__Work task__.
Every single entry must be restated word for word.

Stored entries

Start of Block

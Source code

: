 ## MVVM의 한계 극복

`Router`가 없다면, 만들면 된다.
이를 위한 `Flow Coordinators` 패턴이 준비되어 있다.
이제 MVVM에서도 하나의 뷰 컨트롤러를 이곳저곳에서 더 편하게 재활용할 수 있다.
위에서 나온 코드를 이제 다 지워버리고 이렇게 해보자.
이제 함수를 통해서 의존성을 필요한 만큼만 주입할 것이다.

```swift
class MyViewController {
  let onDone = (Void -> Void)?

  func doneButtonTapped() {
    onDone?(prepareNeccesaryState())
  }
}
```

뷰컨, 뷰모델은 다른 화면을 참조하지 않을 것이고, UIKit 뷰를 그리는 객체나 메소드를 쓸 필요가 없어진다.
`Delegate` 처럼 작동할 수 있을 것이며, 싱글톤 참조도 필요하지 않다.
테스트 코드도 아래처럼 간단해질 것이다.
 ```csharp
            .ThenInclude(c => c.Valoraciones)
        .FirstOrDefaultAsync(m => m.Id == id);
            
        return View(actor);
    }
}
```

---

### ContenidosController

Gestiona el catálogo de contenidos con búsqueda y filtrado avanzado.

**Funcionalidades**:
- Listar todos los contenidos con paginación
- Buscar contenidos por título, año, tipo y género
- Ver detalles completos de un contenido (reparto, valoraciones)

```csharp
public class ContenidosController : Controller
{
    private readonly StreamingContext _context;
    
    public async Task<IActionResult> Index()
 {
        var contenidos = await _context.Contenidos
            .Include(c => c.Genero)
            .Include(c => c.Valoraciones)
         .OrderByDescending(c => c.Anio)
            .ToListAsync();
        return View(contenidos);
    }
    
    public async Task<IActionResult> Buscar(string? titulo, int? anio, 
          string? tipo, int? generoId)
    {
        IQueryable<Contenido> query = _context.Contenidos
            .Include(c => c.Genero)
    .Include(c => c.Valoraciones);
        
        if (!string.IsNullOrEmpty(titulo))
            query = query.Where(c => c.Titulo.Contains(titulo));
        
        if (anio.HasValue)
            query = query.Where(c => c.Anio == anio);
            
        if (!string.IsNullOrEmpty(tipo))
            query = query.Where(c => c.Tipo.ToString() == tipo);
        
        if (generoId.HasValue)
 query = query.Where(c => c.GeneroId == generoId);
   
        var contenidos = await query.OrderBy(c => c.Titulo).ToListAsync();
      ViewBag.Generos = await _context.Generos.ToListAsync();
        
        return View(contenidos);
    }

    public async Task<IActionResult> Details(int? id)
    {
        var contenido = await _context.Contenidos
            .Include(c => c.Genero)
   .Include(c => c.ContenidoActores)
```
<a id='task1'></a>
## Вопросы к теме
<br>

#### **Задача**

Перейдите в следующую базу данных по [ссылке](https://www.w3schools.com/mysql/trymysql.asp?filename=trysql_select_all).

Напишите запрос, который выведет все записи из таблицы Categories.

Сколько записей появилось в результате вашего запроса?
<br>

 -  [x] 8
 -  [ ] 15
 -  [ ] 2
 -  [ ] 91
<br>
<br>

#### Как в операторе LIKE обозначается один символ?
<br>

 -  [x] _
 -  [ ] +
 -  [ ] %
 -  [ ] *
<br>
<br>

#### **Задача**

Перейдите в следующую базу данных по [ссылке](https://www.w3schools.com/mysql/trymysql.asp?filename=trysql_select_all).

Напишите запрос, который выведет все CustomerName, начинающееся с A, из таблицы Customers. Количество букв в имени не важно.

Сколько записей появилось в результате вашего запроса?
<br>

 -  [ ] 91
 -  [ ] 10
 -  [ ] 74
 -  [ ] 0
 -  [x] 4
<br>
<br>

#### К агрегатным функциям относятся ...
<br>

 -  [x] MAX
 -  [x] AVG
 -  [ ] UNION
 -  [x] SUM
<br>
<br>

End of Block

__Worked solution__.
Source code

: ## MVVM의 한계 극복

`Router`가 없다면, 만들면 된다.
이를 위한 `Flow Coordinators` 패턴이 준비되어 있다.
이제 MVVM에서도 하나의 뷰 컨트롤러를 이곳저곳에서 더 편하게 재활용할 수 있다.
위에서 나온 코드를 이제 다 지워버리고 이렇게 해보자.
이제 함수를 통해서 의존성을 필요한 만큼만 주입할 것이다.

```swift
class MyViewController {
  let onDone = (Void -> Void)?

  func doneButtonTapped() {
    onDone?(prepareNeccesaryState())
  }
}
```

뷰컨, 뷰모델은 다른 화면을 참조하지 않을 것이고, UIKit 뷰를 그리는 객체나 메소드를 쓸 필요가 없어진다.
`Delegate` 처럼 작동할 수 있을 것이며, 싱글톤 참조도 필요하지 않다.
테스트 코드도 아래처럼 간단해질 것이다.
 ```csharp
            .ThenInclude(c => c.Valoraciones)
        .FirstOrDefaultAsync(m => m.Id == id);
            
        return View(actor);
    }
}
```

---

### ContenidosController

Gestiona el catálogo de contenidos con búsqueda y filtrado avanzado.

**Funcionalidades**:
- Listar todos los contenidos con paginación
- Buscar contenidos por título, año, tipo y género
- Ver detalles completos de un contenido (reparto, valoraciones)

```csharp
public class ContenidosController : Controller
{
    private readonly StreamingContext _context;
    
    public async Task<IActionResult> Index()
 {
        var contenidos = await _context.Contenidos
            .Include(c => c.Genero)
            .Include(c => c.Valoraciones)
         .OrderByDescending(c => c.Anio)
            .ToListAsync();
        return View(contenidos);
    }
    
    public async Task<IActionResult> Buscar(string? titulo, int? anio, 
          string? tipo, int? generoId)
    {
        IQueryable<Contenido> query = _context.Contenidos
            .Include(c => c.Genero)
    .Include(c => c.Valoraciones);
        
        if (!string.IsNullOrEmpty(titulo))
            query = query.Where(c => c.Titulo.Contains(titulo));
        
        if (anio.HasValue)
            query = query.Where(c => c.Anio == anio);
            
        if (!string.IsNullOrEmpty(tipo))
            query = query.Where(c => c.Tipo.ToString() == tipo);
        
        if (generoId.HasValue)
 query = query.Where(c => c.GeneroId == generoId);
   
        var contenidos = await query.OrderBy(c => c.Titulo).ToListAsync();
      ViewBag.Generos = await _context.Generos.ToListAsync();
        
        return View(contenidos);
    }

    public async Task<IActionResult> Details(int? id)
    {
        var contenido = await _context.Contenidos
            .Include(c => c.Genero)
   .Include(c => c.ContenidoActores)
```
<a id='task1'></a>
## Вопросы к теме
<br>

#### **Задача**

Перейдите в следующую базу данных по [ссылке](https://www.w3schools.com/mysql/trymysql.asp?filename=trysql_select_all).

Напишите запрос, который выведет все записи из таблицы Categories.

Сколько записей появилось в результате вашего запроса?
<br>

 -  [x] 8
 -  [ ] 15
 -  [ ] 2
 -  [ ] 91
<br>
<br>

#### Как в операторе LIKE обозначается один символ?
<br>

 -  [x] _
 -  [ ] +
 -  [ ] %
 -  [ ] *
<br>
<br>

#### **Задача**

Перейдите в следующую базу данных по [ссылке](https://www.w3schools.com/mysql/trymysql.asp?filename=trysql_select_all).

Напишите запрос, который выведет все CustomerName, начинающееся с A, из таблицы Customers. Количество букв в имени не важно.

Сколько записей появилось в результате вашего запроса?
<br>

 -  [ ] 91
 -  [ ] 10
 -  [ ] 74
 -  [ ] 0
 -  [x] 4
<br>
<br>

#### К агрегатным функциям относятся ...
<br>

 -  [x] MAX
 -  [x] AVG
 -  [ ] UNION
 -  [x] SUM
<br>
<br>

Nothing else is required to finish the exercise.